PaFOICPennsylvania Freedom of Information Coalition

Pennsylvania Freedom of Information Coalition

Prothonotary’s office now offers documents free in digital form

By TOM MURSE | Lancaster New Era Staff Writer

It used to be that when you wanted a copy of a civil lawsuit filed in Lancaster County, you shelled out a few bucks at the courthouse and walked away with a stack of papers.

Ah, the good old days.

The county prothonotary's office — the agency that records and files civil court documents — now provides those records for free in digital form. And by the end of the year, most will be online.

"We're always trying to make it as easy for folks as possible to take records with them," said Prothonotary Randall O. Wenger.

Since January the office has made all of its digitized civil records — it has cases from 1995, and 1999 through now — free for download to those who bring in flash drives. The office is still working on records from 1996 through 1998.

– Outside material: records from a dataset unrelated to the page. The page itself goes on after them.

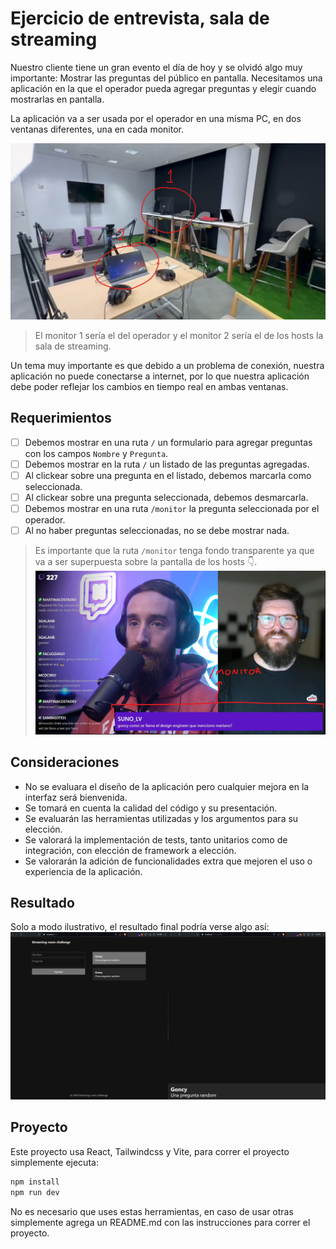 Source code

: # Ejercicio de entrevista, sala de streaming

Nuestro cliente tiene un gran evento el día de hoy y se olvidó algo muy importante: Mostrar las preguntas del público en pantalla. Necesitamos una aplicación en la que el operador pueda agregar preguntas y elegir cuando mostrarlas en pantalla.

La aplicación va a ser usada por el operador en una misma PC, en dos ventanas diferentes, una en cada monitor.

![Sala de streaming](./assets/studio.jpg)
> El monitor 1 sería el del operador y el monitor 2 sería el de los hosts la sala de streaming.

Un tema muy importante es que debido a un problema de conexión, nuestra aplicación no puede conectarse a internet, por lo que nuestra aplicación debe poder reflejar los cambios en tiempo real en ambas ventanas.

## Requerimientos

- [ ] Debemos mostrar en una ruta `/` un formulario para agregar preguntas con los campos `Nombre` y `Pregunta`.
- [ ] Debemos mostrar en la ruta `/` un listado de las preguntas agregadas.
- [ ] Al clickear sobre una pregunta en el listado, debemos marcarla como seleccionada.
- [ ] Al clickear sobre una pregunta seleccionada, debemos desmarcarla.
- [ ] Debemos mostrar en una ruta `/monitor` la pregunta seleccionada por el operador.
- [ ] Al no haber preguntas seleccionadas, no se debe mostrar nada.

> Es importante que la ruta `/monitor` tenga fondo transparente ya que va a ser superpuesta sobre la pantalla de los hosts 👇.
![Monitor](./assets/monitor.jpg)

## Consideraciones

* No se evaluara el diseño de la aplicación pero cualquier mejora en la interfaz será bienvenida.
* Se tomará en cuenta la calidad del código y su presentación.
* Se evaluarán las herramientas utilizadas y los argumentos para su elección.
* Se valorará la implementación de tests, tanto unitarios como de integración, con elección de framework a elección.
* Se valorarán la adición de funcionalidades extra que mejoren el uso o experiencia de la aplicación.

## Resultado

Solo a modo ilustrativo, el resultado final podría verse algo así:
![Resultado](./assets/finished.jpg)

## Proyecto

Este proyecto usa React, Tailwindcss y Vite, para correr el proyecto simplemente ejecuta:

```bash
npm install
npm run dev
```

No es necesario que uses estas herramientas, en caso de usar otras simplemente agrega un README.md con las instrucciones para correr el proyecto.
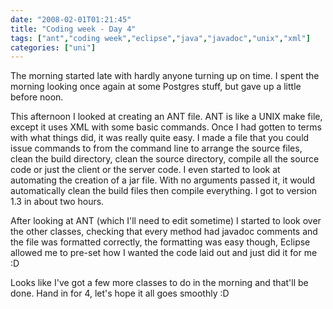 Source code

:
 ```yaml
---
date: "2008-02-01T01:21:45"
title: "Coding week - Day 4"
tags: ["ant","coding week","eclipse","java","javadoc","unix","xml"]
categories: ["uni"]
---
```


The morning started late with hardly anyone turning up on time. I spent the morning looking once again at some Postgres stuff, but gave up a little before noon.
<!--more-->
This afternoon I looked at creating an ANT file. ANT is like a UNIX make file, except it uses XML with some basic commands. Once I had gotten to terms with what things did, it was really quite easy. I made a file that you could issue commands to from the command line to arrange the source files, clean the build directory, clean the source directory, compile all the source code or just the client or the server code. I even started to look at automating the creation of a jar file. With no arguments passed it, it would automatically clean the build files then compile everything. I got to version 1.3 in about two hours.

After looking at ANT (which I'll need to edit sometime) I started to look over the other classes, checking that every method had javadoc comments and the file was formatted correctly, the formatting was easy though, Eclipse allowed me to pre-set how I wanted the code laid out and just did it for me :D

Looks like I've got a few more classes to do in the morning and that'll be done. Hand in for 4, let's hope it all goes smoothly :D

Flash drives are small, relatively inexpensive data storage devices that are commonly used to transfer files from one computer to another.

The office is believed to be one of the first, if not the first, in the state to provide digitized records to the public — in the commonly used PDF format — for free.

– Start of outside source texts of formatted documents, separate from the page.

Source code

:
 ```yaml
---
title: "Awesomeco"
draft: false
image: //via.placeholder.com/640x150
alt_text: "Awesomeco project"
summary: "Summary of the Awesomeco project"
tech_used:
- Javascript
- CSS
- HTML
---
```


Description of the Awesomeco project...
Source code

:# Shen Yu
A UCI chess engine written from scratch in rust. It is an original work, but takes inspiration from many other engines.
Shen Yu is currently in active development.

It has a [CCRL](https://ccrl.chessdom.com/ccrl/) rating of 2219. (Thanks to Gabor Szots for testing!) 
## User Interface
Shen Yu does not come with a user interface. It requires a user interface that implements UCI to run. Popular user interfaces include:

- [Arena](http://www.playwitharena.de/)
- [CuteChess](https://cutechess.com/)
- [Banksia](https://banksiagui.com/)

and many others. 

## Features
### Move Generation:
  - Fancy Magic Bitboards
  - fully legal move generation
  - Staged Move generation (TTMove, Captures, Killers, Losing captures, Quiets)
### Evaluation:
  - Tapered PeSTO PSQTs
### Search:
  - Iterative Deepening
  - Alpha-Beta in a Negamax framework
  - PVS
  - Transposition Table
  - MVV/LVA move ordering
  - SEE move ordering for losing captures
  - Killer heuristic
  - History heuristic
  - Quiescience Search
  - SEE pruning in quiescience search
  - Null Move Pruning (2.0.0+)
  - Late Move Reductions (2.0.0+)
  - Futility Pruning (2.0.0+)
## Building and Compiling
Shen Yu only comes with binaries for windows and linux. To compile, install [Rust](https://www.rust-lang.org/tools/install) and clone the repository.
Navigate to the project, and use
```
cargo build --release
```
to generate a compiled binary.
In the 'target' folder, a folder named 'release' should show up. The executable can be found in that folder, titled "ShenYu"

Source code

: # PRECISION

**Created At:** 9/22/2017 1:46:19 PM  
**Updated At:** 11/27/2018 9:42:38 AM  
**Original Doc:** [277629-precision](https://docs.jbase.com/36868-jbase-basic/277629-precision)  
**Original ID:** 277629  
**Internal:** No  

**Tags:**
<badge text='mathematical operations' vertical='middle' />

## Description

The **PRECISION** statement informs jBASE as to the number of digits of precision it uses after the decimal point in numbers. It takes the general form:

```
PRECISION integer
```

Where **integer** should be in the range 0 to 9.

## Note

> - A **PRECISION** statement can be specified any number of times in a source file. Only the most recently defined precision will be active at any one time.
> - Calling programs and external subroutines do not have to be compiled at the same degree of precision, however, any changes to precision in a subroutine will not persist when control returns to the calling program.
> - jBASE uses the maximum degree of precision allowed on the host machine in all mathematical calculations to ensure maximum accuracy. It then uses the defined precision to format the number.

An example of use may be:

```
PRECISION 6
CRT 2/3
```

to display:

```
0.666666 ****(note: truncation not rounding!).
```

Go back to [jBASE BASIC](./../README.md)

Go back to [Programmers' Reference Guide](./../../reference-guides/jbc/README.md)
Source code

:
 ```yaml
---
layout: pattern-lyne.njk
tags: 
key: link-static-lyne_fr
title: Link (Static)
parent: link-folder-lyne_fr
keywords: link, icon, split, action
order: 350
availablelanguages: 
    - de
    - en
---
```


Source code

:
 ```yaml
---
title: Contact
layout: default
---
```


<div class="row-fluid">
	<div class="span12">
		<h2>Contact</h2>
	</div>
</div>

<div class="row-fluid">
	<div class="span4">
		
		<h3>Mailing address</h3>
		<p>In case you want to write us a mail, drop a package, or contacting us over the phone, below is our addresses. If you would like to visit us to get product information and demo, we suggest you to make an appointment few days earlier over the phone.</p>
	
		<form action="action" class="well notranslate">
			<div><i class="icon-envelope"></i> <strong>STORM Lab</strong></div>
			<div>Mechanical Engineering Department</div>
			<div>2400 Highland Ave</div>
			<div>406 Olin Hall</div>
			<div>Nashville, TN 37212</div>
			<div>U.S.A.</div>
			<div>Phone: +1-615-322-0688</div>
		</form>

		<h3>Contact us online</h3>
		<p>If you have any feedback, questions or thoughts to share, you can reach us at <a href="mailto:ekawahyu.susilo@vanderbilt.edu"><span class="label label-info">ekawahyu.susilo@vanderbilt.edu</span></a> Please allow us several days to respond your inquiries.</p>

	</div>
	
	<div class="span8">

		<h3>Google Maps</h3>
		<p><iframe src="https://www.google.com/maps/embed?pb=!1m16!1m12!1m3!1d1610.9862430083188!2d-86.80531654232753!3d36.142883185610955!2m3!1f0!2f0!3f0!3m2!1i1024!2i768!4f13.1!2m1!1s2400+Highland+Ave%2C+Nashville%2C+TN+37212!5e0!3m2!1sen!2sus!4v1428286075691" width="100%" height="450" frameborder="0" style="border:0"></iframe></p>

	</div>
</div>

"It's the first that I've heard of," said Melissa Melewsky, media law counsel for the Pennsylvania Newspaper Association, which monitors access to government records and compliance with the newly updated open-records law.

"I think it's a good thing, as long as it doesn't limit access to paper records, because not everyone has access to flash drives or other digital tools," she said.

Paper copies of civil filings are still available and cost 25 cents per page. The office generates only a small amount of revenue from making copies, about $75 to $100 a month, Wenger said.

"What we're working toward is, hopefully by the end of this year, is to be able to put general civil filings online so that folks can access them from their computer," he said.

General civil filings include lawsuits and judgments.

The office does not plan on putting more sensitive, family-related cases — protection-from-abuse, divorces and custody filings — on the Web, at least initially.

Few counties — Allegheny is one —now post entire civil records online. As it stands now in Lancaster County, the prothonotary's office allows Web users to search for civil cases by name. But it posts only case numbers and general activity in the case — not complete records.

That the county is moving to make most civil cases available online puts Lancaster at the forefront of public access to records, said Melewsky.

"Lancaster is now ahead of the curve," she said.